Marcel Kreutzer’s passion for film, science, and technology has lead him to the Prairie Climate Centre. In addition to filling the role of film studio manager, Marcel is also the Centre’s primary camera operator, sound and lighting technician, and video editor. Marcel obtained a BA in film studies from the University of Manitoba. Over the past decade, he has worked both on set and behind the scenes on hundreds of film and television projects. When he is not making or watching films, he spends much of his time outdoors, rock climbing, canoeing, and camping with his dog Libby.
Originally from Vancouver, BC, Laura comes to UWinnipeg via McGill University with a BSc in biology and anthropology. She is currently working on her MA in Indigenous Governance with UWinnipeg’s Dr. Ian Mauro (Geography) and Dr. Jacqueline Romanow (Indigenous studies). In her research, conducted in conjunction with the Prairie Climate Centre, Laura seeks to build relationships and understandings of Indigenous perspectives on climate change. Working in close collaboration with Anishnaabe Elder Dave Courchene and the community of Turtle Lodge, an International Indigenous Education and Wellness Center in Sagkeeng First Nation, Laura’s research explores the use of participatory video as an alternative method for documenting and communicating Indigenous perspectives on climate change.
Bradford Gyselman has 10 years of experience in the motion graphics, graphic design, web development, and video industry. He has worked on a wide range of projects for local not-for-profits, businesses, and some of the biggest brands in the world. Brad is passionate about using his skills as a visual communicator and designer for social justice and to affect public policy change. Brad also has a degree in Anthropology from the University of Manitoba, and has worked as an archaeologist in the Canadian arctic and Caribbean. When not making films, animations, and designing; Brad can usually be found spending time outdoors with his wife Kalyn and dog Ollie, exploring new microbreweries with friends, tinkering with old cameras, and playing an endlessly growing library of tabletop games.
Natalie Baird is a visual artist and master’s student, exploring the role of art in climate change research. She completed a bachelor of environmental science at the University of Manitoba in 2014. Natalie has since returned for a master of environment, with Dr. Ian Mauro (UWinnipeg) and Dr. Stephane McLachlan (UManitoba). Working with the PCC team, she has partnered with filmmaker David Poisey (Nunavut), using collaborative video, drawing, and photography to explore how changing ocean dynamics are affecting the community of Pangnirtung, Nunavut.
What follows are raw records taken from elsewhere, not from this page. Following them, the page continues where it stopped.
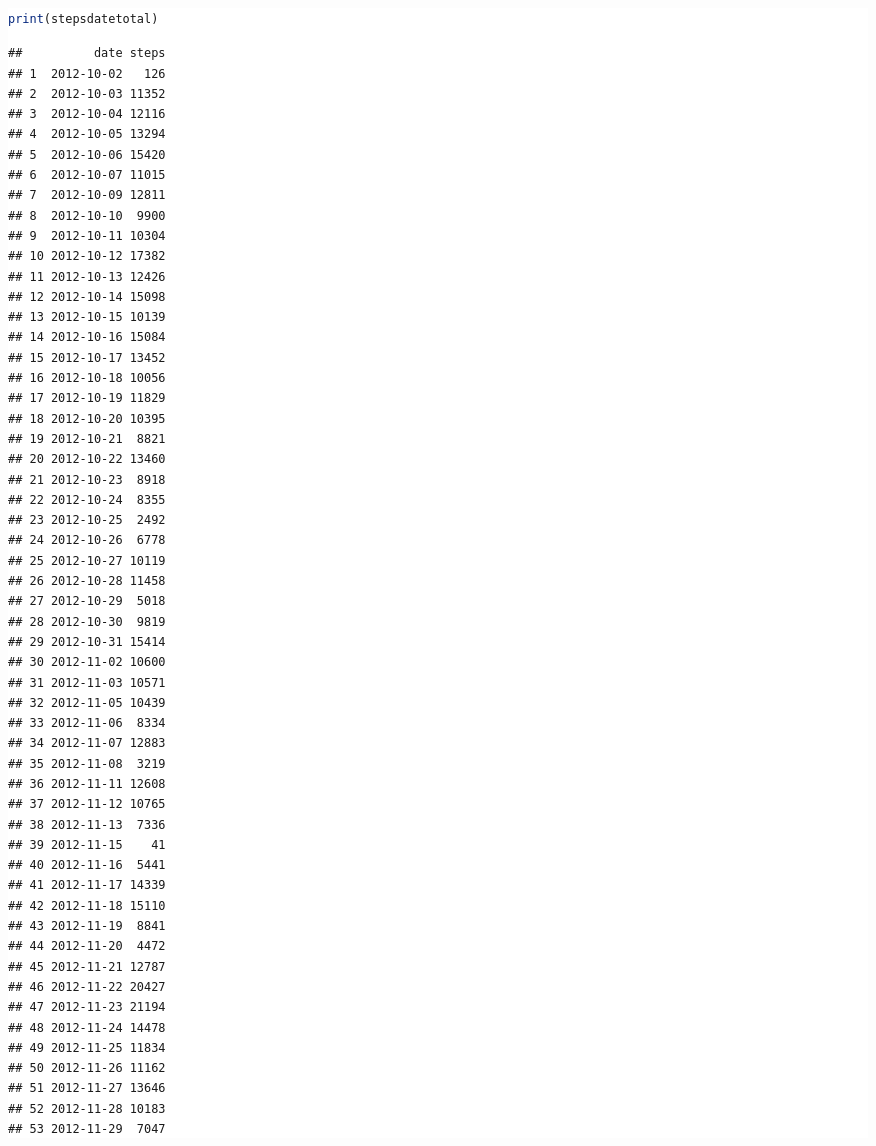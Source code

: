 
```r
print(stepsdatetotal)
```

```
##          date steps
## 1  2012-10-02   126
## 2  2012-10-03 11352
## 3  2012-10-04 12116
## 4  2012-10-05 13294
## 5  2012-10-06 15420
## 6  2012-10-07 11015
## 7  2012-10-09 12811
## 8  2012-10-10  9900
## 9  2012-10-11 10304
## 10 2012-10-12 17382
## 11 2012-10-13 12426
## 12 2012-10-14 15098
## 13 2012-10-15 10139
## 14 2012-10-16 15084
## 15 2012-10-17 13452
## 16 2012-10-18 10056
## 17 2012-10-19 11829
## 18 2012-10-20 10395
## 19 2012-10-21  8821
## 20 2012-10-22 13460
## 21 2012-10-23  8918
## 22 2012-10-24  8355
## 23 2012-10-25  2492
## 24 2012-10-26  6778
## 25 2012-10-27 10119
## 26 2012-10-28 11458
## 27 2012-10-29  5018
## 28 2012-10-30  9819
## 29 2012-10-31 15414
## 30 2012-11-02 10600
## 31 2012-11-03 10571
## 32 2012-11-05 10439
## 33 2012-11-06  8334
## 34 2012-11-07 12883
## 35 2012-11-08  3219
## 36 2012-11-11 12608
## 37 2012-11-12 10765
## 38 2012-11-13  7336
## 39 2012-11-15    41
## 40 2012-11-16  5441
## 41 2012-11-17 14339
## 42 2012-11-18 15110
## 43 2012-11-19  8841
## 44 2012-11-20  4472
## 45 2012-11-21 12787
## 46 2012-11-22 20427
## 47 2012-11-23 21194
## 48 2012-11-24 14478
## 49 2012-11-25 11834
## 50 2012-11-26 11162
## 51 2012-11-27 13646
## 52 2012-11-28 10183
## 53 2012-11-29  7047
```
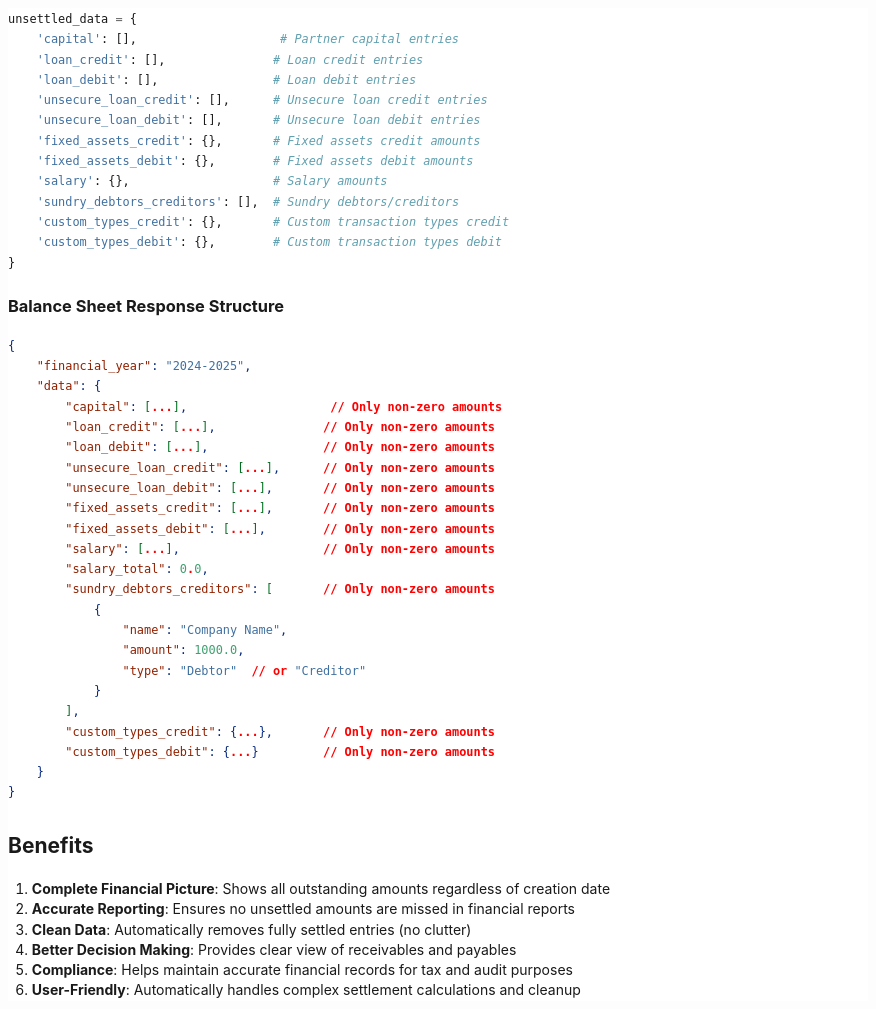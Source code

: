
 ```python
unsettled_data = {
    'capital': [],                    # Partner capital entries
    'loan_credit': [],               # Loan credit entries
    'loan_debit': [],                # Loan debit entries
    'unsecure_loan_credit': [],      # Unsecure loan credit entries
    'unsecure_loan_debit': [],       # Unsecure loan debit entries
    'fixed_assets_credit': {},       # Fixed assets credit amounts
    'fixed_assets_debit': {},        # Fixed assets debit amounts
    'salary': {},                    # Salary amounts
    'sundry_debtors_creditors': [],  # Sundry debtors/creditors
    'custom_types_credit': {},       # Custom transaction types credit
    'custom_types_debit': {},        # Custom transaction types debit
}
```

### Balance Sheet Response Structure

```json
{
    "financial_year": "2024-2025",
    "data": {
        "capital": [...],                    // Only non-zero amounts
        "loan_credit": [...],               // Only non-zero amounts
        "loan_debit": [...],                // Only non-zero amounts
        "unsecure_loan_credit": [...],      // Only non-zero amounts
        "unsecure_loan_debit": [...],       // Only non-zero amounts
        "fixed_assets_credit": [...],       // Only non-zero amounts
        "fixed_assets_debit": [...],        // Only non-zero amounts
        "salary": [...],                    // Only non-zero amounts
        "salary_total": 0.0,
        "sundry_debtors_creditors": [       // Only non-zero amounts
            {
                "name": "Company Name",
                "amount": 1000.0,
                "type": "Debtor"  // or "Creditor"
            }
        ],
        "custom_types_credit": {...},       // Only non-zero amounts
        "custom_types_debit": {...}         // Only non-zero amounts
    }
}
```

## Benefits

1. **Complete Financial Picture**: Shows all outstanding amounts regardless of creation date
2. **Accurate Reporting**: Ensures no unsettled amounts are missed in financial reports
3. **Clean Data**: Automatically removes fully settled entries (no clutter)
4. **Better Decision Making**: Provides clear view of receivables and payables
5. **Compliance**: Helps maintain accurate financial records for tax and audit purposes
6. **User-Friendly**: Automatically handles complex settlement calculations and cleanup
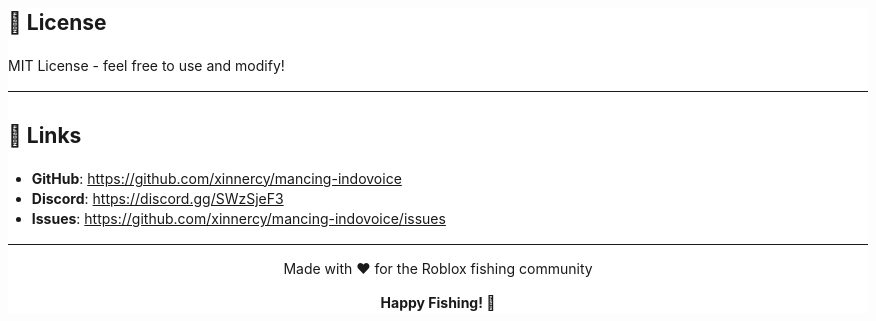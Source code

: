 ## 📜 License

MIT License - feel free to use and modify!

---

## 🔗 Links

- **GitHub**: https://github.com/xinnercy/mancing-indovoice
- **Discord**: https://discord.gg/SWzSjeF3
- **Issues**: https://github.com/xinnercy/mancing-indovoice/issues

---

<div align="center">

Made with ❤️ for the Roblox fishing community

**Happy Fishing! 🎣**

</div>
Outside of the PCC, Natalie works at Art City and the Misericordia Health Centre, facilitating art programs for inner-city youth and seniors living with dementia.
Hillary Beattie is a researcher and filmmaker who is interested in exploring social and ecological topics. She has a Bachelors of Arts (Honours) in Human Geography from the University of Winnipeg and a Master of Environment from the University of Manitoba. Her graduate research explored Indigenous cultural resurgence in the Heiltsuk community of Bella Bella, B.C. through participatory video methods. As part of the project, she co-directed a documentary called ‘Glwa: Resurgence of the Ocean-Going Canoe’ with Vina Brown, which premiered at imagineNATIVE Film and Media Arts Festival in October 2017. Outside of work, Hillary enjoys running, reading, and photography.